Beginning with Discord’s Jason Citron, the executives touted existing safety tools on their platforms and the work they’ve done with nonprofits and law enforcement to protect minors.

Snapchat had broken ranks ahead of the hearing and began backing a federal bill that would create a legal liability for apps and social platforms who recommend harmful content to minors. Snap CEO Evan Spiegel reiterated the company’s support on Wednesday and asked the industry to back the bill.

TikTok CEO Shou Zi Chew said TikTok is vigilant about enforcing its policy barring children under 13 from using the app. CEO Linda Yaccarino said X, formerly Twitter, doesn’t cater to children.

Yet child health advocates say social media companies have failed repeatedly to protect minors.

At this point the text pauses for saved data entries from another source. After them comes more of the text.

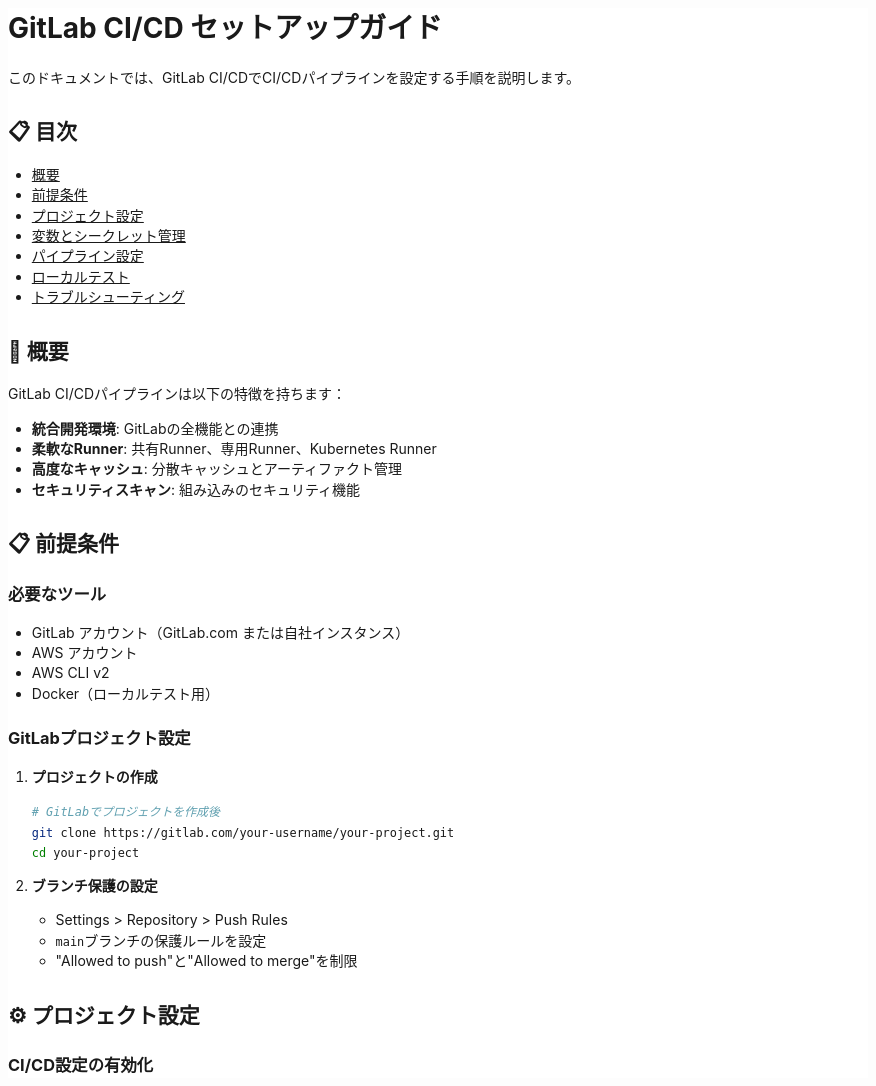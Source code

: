 # GitLab CI/CD セットアップガイド

このドキュメントでは、GitLab CI/CDでCI/CDパイプラインを設定する手順を説明します。

## 📋 目次

- [概要](#概要)
- [前提条件](#前提条件)
- [プロジェクト設定](#プロジェクト設定)
- [変数とシークレット管理](#変数とシークレット管理)
- [パイプライン設定](#パイプライン設定)
- [ローカルテスト](#ローカルテスト)
- [トラブルシューティング](#トラブルシューティング)

## 🎯 概要

GitLab CI/CDパイプラインは以下の特徴を持ちます：

- **統合開発環境**: GitLabの全機能との連携
- **柔軟なRunner**: 共有Runner、専用Runner、Kubernetes Runner
- **高度なキャッシュ**: 分散キャッシュとアーティファクト管理
- **セキュリティスキャン**: 組み込みのセキュリティ機能

## 📋 前提条件

### 必要なツール

- GitLab アカウント（GitLab.com または自社インスタンス）
- AWS アカウント
- AWS CLI v2
- Docker（ローカルテスト用）

### GitLabプロジェクト設定

1. **プロジェクトの作成**

   ```bash
   # GitLabでプロジェクトを作成後
   git clone https://gitlab.com/your-username/your-project.git
   cd your-project
   ```

2. **ブランチ保護の設定**
   - Settings > Repository > Push Rules
   - `main`ブランチの保護ルールを設定
   - "Allowed to push"と"Allowed to merge"を制限

## ⚙️ プロジェクト設定

### CI/CD設定の有効化
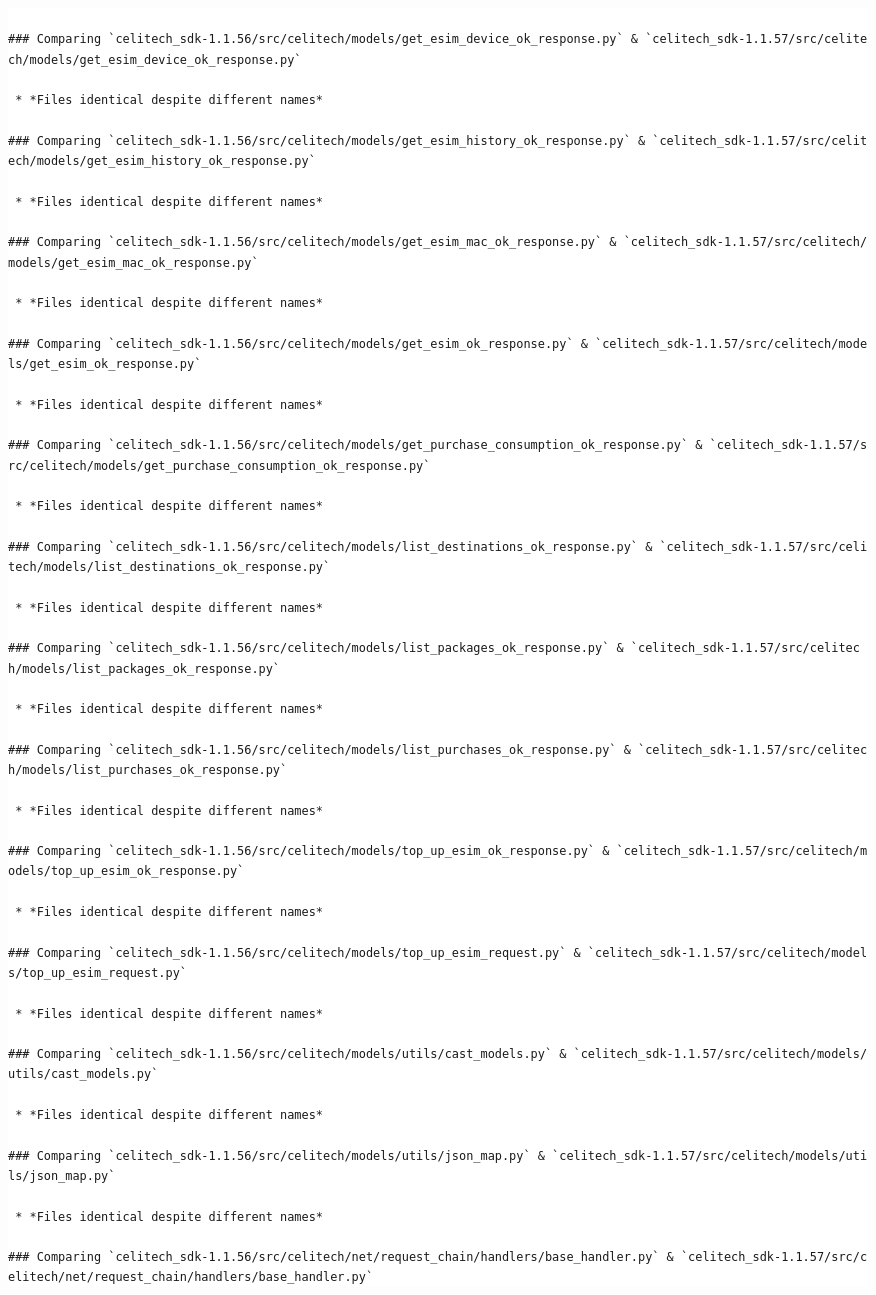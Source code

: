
 ```

### Comparing `celitech_sdk-1.1.56/src/celitech/models/get_esim_device_ok_response.py` & `celitech_sdk-1.1.57/src/celitech/models/get_esim_device_ok_response.py`

 * *Files identical despite different names*

### Comparing `celitech_sdk-1.1.56/src/celitech/models/get_esim_history_ok_response.py` & `celitech_sdk-1.1.57/src/celitech/models/get_esim_history_ok_response.py`

 * *Files identical despite different names*

### Comparing `celitech_sdk-1.1.56/src/celitech/models/get_esim_mac_ok_response.py` & `celitech_sdk-1.1.57/src/celitech/models/get_esim_mac_ok_response.py`

 * *Files identical despite different names*

### Comparing `celitech_sdk-1.1.56/src/celitech/models/get_esim_ok_response.py` & `celitech_sdk-1.1.57/src/celitech/models/get_esim_ok_response.py`

 * *Files identical despite different names*

### Comparing `celitech_sdk-1.1.56/src/celitech/models/get_purchase_consumption_ok_response.py` & `celitech_sdk-1.1.57/src/celitech/models/get_purchase_consumption_ok_response.py`

 * *Files identical despite different names*

### Comparing `celitech_sdk-1.1.56/src/celitech/models/list_destinations_ok_response.py` & `celitech_sdk-1.1.57/src/celitech/models/list_destinations_ok_response.py`

 * *Files identical despite different names*

### Comparing `celitech_sdk-1.1.56/src/celitech/models/list_packages_ok_response.py` & `celitech_sdk-1.1.57/src/celitech/models/list_packages_ok_response.py`

 * *Files identical despite different names*

### Comparing `celitech_sdk-1.1.56/src/celitech/models/list_purchases_ok_response.py` & `celitech_sdk-1.1.57/src/celitech/models/list_purchases_ok_response.py`

 * *Files identical despite different names*

### Comparing `celitech_sdk-1.1.56/src/celitech/models/top_up_esim_ok_response.py` & `celitech_sdk-1.1.57/src/celitech/models/top_up_esim_ok_response.py`

 * *Files identical despite different names*

### Comparing `celitech_sdk-1.1.56/src/celitech/models/top_up_esim_request.py` & `celitech_sdk-1.1.57/src/celitech/models/top_up_esim_request.py`

 * *Files identical despite different names*

### Comparing `celitech_sdk-1.1.56/src/celitech/models/utils/cast_models.py` & `celitech_sdk-1.1.57/src/celitech/models/utils/cast_models.py`

 * *Files identical despite different names*

### Comparing `celitech_sdk-1.1.56/src/celitech/models/utils/json_map.py` & `celitech_sdk-1.1.57/src/celitech/models/utils/json_map.py`

 * *Files identical despite different names*

### Comparing `celitech_sdk-1.1.56/src/celitech/net/request_chain/handlers/base_handler.py` & `celitech_sdk-1.1.57/src/celitech/net/request_chain/handlers/base_handler.py`
```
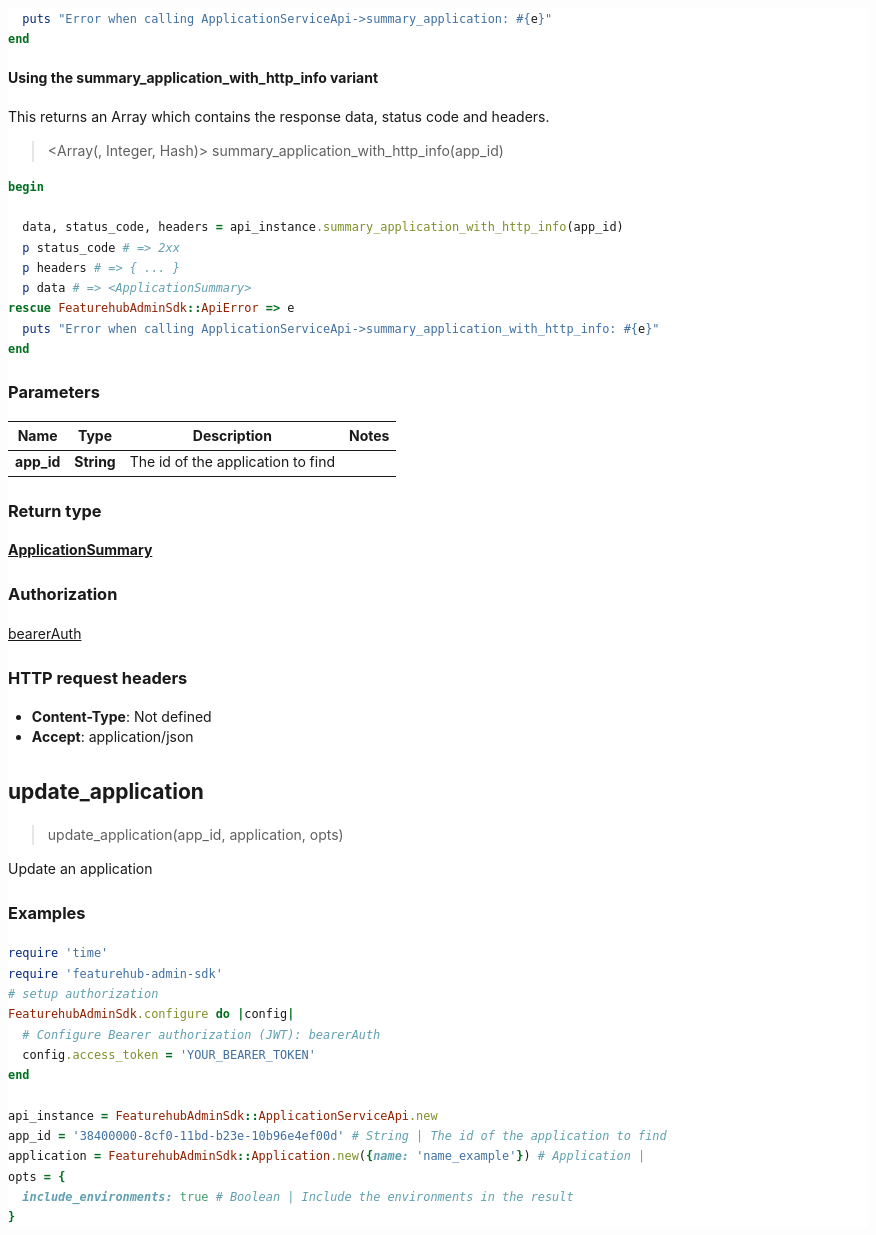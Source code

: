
```ruby
  puts "Error when calling ApplicationServiceApi->summary_application: #{e}"
end
```

#### Using the summary_application_with_http_info variant

This returns an Array which contains the response data, status code and headers.

> <Array(<ApplicationSummary>, Integer, Hash)> summary_application_with_http_info(app_id)

```ruby
begin
  
  data, status_code, headers = api_instance.summary_application_with_http_info(app_id)
  p status_code # => 2xx
  p headers # => { ... }
  p data # => <ApplicationSummary>
rescue FeaturehubAdminSdk::ApiError => e
  puts "Error when calling ApplicationServiceApi->summary_application_with_http_info: #{e}"
end
```

### Parameters

| Name | Type | Description | Notes |
| ---- | ---- | ----------- | ----- |
| **app_id** | **String** | The id of the application to find |  |

### Return type

[**ApplicationSummary**](ApplicationSummary.md)

### Authorization

[bearerAuth](../README.md#bearerAuth)

### HTTP request headers

- **Content-Type**: Not defined
- **Accept**: application/json


## update_application

> <Application> update_application(app_id, application, opts)



Update an application

### Examples

```ruby
require 'time'
require 'featurehub-admin-sdk'
# setup authorization
FeaturehubAdminSdk.configure do |config|
  # Configure Bearer authorization (JWT): bearerAuth
  config.access_token = 'YOUR_BEARER_TOKEN'
end

api_instance = FeaturehubAdminSdk::ApplicationServiceApi.new
app_id = '38400000-8cf0-11bd-b23e-10b96e4ef00d' # String | The id of the application to find
application = FeaturehubAdminSdk::Application.new({name: 'name_example'}) # Application | 
opts = {
  include_environments: true # Boolean | Include the environments in the result
}
```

“When you’re faced with really important safety and privacy decisions, the revenue in the bottom line should not be the first factor that these companies are considering,” said Zamaan Qureshi, co-chair of Design It For Us, a youth-led coalition advocating for safer social media. “These companies have had opportunities to do this before they failed to do that. So independent regulation needs to step in.”

Republican and Democratic senators came together in a rare show of agreement throughout the hearing, though it’s not yet clear if this will be enough to pass legislation such as the Kids Online Safety Act, proposed in 2022 by Sen. Richard Blumenthal of Connecticut and Sen. Marsha Blackburn of Tennessee.

Meta is being sued by dozens of states that say it deliberately designs features on Instagram and Facebook that addict children to its platforms and has failed to protect them from online predators.

Meta has beefed up its child safety features in recent weeks, announcing earlier this month that it will start hiding inappropriate content from teenagers’ accounts on Instagram and Facebook, including posts about suicide, self-harm and eating disorders. It also restricted minors’ ability to receive messages from anyone they don’t follow or aren’t connected to on Instagram and on Messenger and added new “nudges” to try to discourage teens from browsing Instagram videos or messages late at night. The nudges encourage kids to close the app, though it does not force them to do so.

Google’s YouTube is notably missing from the list of companies called to the Senate Wednesday even though more kids use YouTube than any other platform, according to the Pew Research Center. Pew found that 93% of U.S. teens use YouTube, with TikTok a distant second at 63%.